■ **PROBLEM TO SOLVE**: From the data below, return the exact lines starting at the line containing "中年汉子沉默了半天，咬了咬牙" and ending at the line containing "海军的小胳膊当然拗不过国家的", both included, and nothing else.

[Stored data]
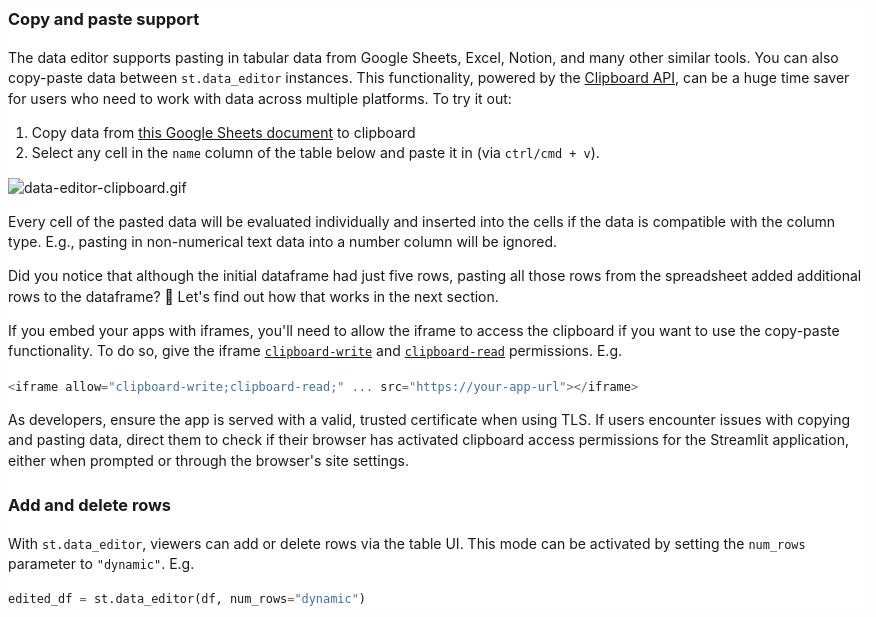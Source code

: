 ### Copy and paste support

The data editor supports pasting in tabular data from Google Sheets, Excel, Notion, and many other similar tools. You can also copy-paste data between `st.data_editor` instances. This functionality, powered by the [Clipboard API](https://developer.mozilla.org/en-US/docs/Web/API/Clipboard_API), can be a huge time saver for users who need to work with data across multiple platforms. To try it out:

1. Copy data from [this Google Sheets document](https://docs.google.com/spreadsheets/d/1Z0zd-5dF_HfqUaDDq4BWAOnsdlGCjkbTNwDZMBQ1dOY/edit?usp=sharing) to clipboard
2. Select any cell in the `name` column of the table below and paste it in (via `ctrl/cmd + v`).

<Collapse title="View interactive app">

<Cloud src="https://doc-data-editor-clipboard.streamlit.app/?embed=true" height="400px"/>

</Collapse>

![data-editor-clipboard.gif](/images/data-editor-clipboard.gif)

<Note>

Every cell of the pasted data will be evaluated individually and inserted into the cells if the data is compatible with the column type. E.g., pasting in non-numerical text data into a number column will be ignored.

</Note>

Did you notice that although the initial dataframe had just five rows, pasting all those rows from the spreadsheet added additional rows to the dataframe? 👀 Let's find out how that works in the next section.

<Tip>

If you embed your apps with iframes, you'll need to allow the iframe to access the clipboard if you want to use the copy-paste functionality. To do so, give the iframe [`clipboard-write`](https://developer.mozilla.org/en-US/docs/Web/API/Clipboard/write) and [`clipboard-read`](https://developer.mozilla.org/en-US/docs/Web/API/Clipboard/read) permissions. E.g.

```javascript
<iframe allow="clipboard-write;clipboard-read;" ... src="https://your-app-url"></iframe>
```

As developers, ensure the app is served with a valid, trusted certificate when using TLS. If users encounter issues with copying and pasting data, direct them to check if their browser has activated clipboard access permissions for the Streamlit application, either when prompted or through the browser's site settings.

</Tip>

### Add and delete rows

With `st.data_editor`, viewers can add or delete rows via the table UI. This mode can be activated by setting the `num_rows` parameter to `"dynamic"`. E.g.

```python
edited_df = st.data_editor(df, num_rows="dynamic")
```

---

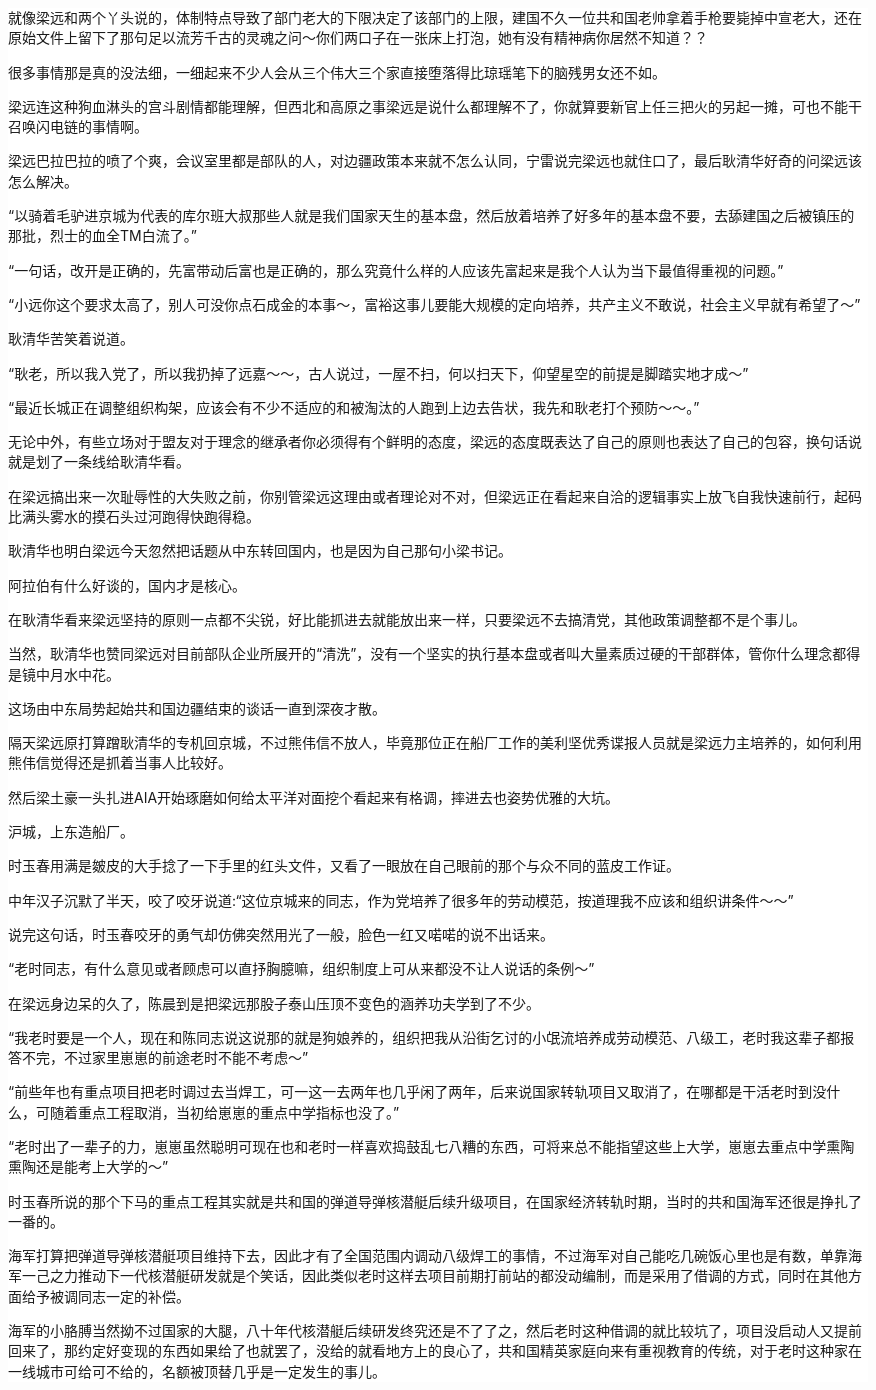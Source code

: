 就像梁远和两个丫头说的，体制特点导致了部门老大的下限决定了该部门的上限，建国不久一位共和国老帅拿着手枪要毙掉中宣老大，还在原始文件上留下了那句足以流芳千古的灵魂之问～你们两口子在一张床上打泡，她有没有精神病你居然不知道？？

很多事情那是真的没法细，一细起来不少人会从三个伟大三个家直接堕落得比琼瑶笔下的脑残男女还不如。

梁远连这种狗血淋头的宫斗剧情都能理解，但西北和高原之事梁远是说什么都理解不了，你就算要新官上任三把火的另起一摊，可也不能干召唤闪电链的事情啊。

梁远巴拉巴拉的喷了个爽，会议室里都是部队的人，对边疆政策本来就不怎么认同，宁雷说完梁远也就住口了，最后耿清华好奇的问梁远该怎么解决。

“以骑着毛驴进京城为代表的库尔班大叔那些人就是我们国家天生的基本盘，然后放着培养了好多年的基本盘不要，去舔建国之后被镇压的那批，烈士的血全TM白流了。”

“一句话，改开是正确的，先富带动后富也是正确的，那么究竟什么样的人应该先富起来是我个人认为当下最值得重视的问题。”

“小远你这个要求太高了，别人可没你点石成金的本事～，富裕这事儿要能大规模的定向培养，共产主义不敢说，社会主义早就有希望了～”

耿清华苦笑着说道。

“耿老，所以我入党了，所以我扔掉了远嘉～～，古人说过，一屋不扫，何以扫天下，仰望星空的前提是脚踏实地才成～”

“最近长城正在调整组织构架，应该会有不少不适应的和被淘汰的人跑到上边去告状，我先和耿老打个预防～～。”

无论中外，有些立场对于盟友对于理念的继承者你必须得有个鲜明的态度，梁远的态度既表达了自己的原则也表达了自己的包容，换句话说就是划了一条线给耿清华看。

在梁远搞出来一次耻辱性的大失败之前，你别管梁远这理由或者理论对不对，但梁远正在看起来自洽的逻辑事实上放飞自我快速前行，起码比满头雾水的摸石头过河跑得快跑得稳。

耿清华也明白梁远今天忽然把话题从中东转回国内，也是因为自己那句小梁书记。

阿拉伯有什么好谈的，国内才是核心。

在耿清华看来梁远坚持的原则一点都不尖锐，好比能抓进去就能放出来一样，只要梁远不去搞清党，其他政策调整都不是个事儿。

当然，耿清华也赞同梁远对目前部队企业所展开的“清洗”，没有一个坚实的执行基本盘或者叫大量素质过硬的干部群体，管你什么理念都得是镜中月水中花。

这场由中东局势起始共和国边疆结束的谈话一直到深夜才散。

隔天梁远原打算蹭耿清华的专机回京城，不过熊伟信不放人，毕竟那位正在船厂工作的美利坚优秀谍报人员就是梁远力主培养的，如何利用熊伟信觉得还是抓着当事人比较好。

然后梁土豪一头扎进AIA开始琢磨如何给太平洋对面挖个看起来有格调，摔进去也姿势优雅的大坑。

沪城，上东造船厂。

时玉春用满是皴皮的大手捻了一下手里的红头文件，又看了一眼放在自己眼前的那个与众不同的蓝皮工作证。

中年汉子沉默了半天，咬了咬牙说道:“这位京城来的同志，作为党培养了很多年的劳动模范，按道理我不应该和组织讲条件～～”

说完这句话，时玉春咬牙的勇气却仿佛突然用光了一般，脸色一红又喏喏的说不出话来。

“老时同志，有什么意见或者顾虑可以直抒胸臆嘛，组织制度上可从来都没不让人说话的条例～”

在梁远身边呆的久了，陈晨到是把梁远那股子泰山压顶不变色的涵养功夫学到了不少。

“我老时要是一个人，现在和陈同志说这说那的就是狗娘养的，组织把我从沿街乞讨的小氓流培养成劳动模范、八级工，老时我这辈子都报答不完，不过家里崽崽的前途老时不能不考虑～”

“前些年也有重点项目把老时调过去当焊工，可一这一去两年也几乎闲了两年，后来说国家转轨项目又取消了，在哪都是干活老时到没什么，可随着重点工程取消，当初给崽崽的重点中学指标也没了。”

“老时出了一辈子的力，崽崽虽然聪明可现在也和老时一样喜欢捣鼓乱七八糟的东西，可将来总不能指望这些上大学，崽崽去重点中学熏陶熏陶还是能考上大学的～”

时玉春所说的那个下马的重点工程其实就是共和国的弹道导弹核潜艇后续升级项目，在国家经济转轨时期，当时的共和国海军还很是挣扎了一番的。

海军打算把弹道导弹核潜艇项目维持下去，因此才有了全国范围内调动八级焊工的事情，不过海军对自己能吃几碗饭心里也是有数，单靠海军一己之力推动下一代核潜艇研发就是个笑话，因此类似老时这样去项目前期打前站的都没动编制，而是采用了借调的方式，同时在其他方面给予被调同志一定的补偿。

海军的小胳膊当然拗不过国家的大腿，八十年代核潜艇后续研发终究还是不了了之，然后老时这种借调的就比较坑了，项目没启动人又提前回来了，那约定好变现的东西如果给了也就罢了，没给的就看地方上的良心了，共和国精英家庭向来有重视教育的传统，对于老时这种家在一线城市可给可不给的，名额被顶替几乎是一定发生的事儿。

* * *

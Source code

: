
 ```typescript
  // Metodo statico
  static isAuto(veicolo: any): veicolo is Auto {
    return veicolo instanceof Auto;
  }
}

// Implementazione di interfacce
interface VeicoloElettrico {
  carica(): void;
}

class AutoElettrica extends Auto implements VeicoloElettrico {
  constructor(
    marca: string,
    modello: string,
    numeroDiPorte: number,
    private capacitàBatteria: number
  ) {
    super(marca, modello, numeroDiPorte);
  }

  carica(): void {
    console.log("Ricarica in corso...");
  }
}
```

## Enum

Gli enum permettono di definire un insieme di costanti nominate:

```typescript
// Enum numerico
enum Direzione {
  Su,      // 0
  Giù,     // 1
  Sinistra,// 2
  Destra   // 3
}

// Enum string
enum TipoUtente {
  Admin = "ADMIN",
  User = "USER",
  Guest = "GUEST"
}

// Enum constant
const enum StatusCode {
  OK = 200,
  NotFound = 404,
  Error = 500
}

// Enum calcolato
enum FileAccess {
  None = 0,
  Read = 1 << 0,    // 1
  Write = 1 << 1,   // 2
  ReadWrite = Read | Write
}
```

■ **RESPONSE BOX**:
中年汉子沉默了半天，咬了咬牙说道:“这位京城来的同志，作为党培养了很多年的劳动模范，按道理我不应该和组织讲条件～～”

说完这句话，时玉春咬牙的勇气却仿佛突然用光了一般，脸色一红又喏喏的说不出话来。

“老时同志，有什么意见或者顾虑可以直抒胸臆嘛，组织制度上可从来都没不让人说话的条例～”

在梁远身边呆的久了，陈晨到是把梁远那股子泰山压顶不变色的涵养功夫学到了不少。

“我老时要是一个人，现在和陈同志说这说那的就是狗娘养的，组织把我从沿街乞讨的小氓流培养成劳动模范、八级工，老时我这辈子都报答不完，不过家里崽崽的前途老时不能不考虑～”

“前些年也有重点项目把老时调过去当焊工，可一这一去两年也几乎闲了两年，后来说国家转轨项目又取消了，在哪都是干活老时到没什么，可随着重点工程取消，当初给崽崽的重点中学指标也没了。”

“老时出了一辈子的力，崽崽虽然聪明可现在也和老时一样喜欢捣鼓乱七八糟的东西，可将来总不能指望这些上大学，崽崽去重点中学熏陶熏陶还是能考上大学的～”

时玉春所说的那个下马的重点工程其实就是共和国的弹道导弹核潜艇后续升级项目，在国家经济转轨时期，当时的共和国海军还很是挣扎了一番的。

海军打算把弹道导弹核潜艇项目维持下去，因此才有了全国范围内调动八级焊工的事情，不过海军对自己能吃几碗饭心里也是有数，单靠海军一己之力推动下一代核潜艇研发就是个笑话，因此类似老时这样去项目前期打前站的都没动编制，而是采用了借调的方式，同时在其他方面给予被调同志一定的补偿。

海军的小胳膊当然拗不过国家的大腿，八十年代核潜艇后续研发终究还是不了了之，然后老时这种借调的就比较坑了，项目没启动人又提前回来了，那约定好变现的东西如果给了也就罢了，没给的就看地方上的良心了，共和国精英家庭向来有重视教育的传统，对于老时这种家在一线城市可给可不给的，名额被顶替几乎是一定发生的事儿。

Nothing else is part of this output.